En el texto de Chomsky explicaba a grandes rasgos esa eterna pregunta que repiten los que insisten en que la anarquía es utópica: «¿quién hará los trabajos que nadie quiere hacer?». Todos, quizás. Pero lo mas probable es que nadie, porque si hay trabajos que nadie quiere hacer, seguramente sea porque no deben ser trabajados, y porque la gran mayoría de la humanidad tiene que dejar de trabajar para satisfacer los deseos y caprichos de unos pocos.

Una extraña locura se ha apoderado de las clases obreras de los países en que reina la civilización capitalista. Esa locura es responsable de las miserias individuales y sociales que, desde hace dos siglos, torturan a la triste humanidad.
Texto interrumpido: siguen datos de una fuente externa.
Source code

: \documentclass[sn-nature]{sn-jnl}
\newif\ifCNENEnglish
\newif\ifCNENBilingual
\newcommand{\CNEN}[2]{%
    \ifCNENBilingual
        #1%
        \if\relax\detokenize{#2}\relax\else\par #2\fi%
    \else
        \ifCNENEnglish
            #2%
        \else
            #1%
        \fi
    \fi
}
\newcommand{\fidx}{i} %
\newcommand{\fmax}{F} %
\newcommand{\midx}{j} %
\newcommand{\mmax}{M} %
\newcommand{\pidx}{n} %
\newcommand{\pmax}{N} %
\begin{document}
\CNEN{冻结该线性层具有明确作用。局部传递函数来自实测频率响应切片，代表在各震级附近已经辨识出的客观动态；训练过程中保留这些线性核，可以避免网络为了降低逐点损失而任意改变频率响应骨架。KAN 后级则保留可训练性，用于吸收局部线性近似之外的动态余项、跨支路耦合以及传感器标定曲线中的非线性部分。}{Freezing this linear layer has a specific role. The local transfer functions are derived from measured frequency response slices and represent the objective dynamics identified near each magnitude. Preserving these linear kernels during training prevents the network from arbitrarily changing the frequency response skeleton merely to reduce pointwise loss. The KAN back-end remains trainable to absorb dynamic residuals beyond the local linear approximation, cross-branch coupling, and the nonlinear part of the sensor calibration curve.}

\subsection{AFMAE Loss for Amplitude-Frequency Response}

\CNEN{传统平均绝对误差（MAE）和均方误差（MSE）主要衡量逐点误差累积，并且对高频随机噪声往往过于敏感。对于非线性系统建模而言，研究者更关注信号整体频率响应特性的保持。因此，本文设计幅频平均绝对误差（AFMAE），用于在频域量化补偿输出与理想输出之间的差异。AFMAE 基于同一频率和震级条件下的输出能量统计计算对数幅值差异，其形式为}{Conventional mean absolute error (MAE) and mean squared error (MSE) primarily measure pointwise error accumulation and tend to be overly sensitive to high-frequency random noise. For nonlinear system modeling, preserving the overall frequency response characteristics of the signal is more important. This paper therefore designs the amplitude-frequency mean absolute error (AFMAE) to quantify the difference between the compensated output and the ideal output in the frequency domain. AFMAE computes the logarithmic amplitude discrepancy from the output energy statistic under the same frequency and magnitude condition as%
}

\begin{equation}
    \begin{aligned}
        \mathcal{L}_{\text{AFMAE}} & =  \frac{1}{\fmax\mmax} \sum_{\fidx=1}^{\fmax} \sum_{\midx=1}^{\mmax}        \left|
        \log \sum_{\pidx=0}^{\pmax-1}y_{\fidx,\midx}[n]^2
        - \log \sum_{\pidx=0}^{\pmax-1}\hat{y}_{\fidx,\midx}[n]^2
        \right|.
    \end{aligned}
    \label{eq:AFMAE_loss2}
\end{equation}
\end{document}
Esa locura es el amor al trabajo, la pasión moribunda del trabajo, que llega hasta el agotamiento de las fuerzas vitales del individuo y de su prole.
En vez de reaccionar contra tal aberración mental, los curas, los economistas y los moralistas, han sacro-santificado el trabajo.
Hombres ciegos y de limitada inteligencia han querido ser más sabios que su Dios; hombres débiles y despreciables, han querido rehabilitar lo que su Dios había maldecido.
Yo, que afirmo no ser cristiano, ni economista, ni moralista, apelo a lo que en su juicio hay del de Dios; a los sermones de su moral religiosa, económica, librepensadora, a las espantosas consecuencia del trabajo en la sociedad capitalista.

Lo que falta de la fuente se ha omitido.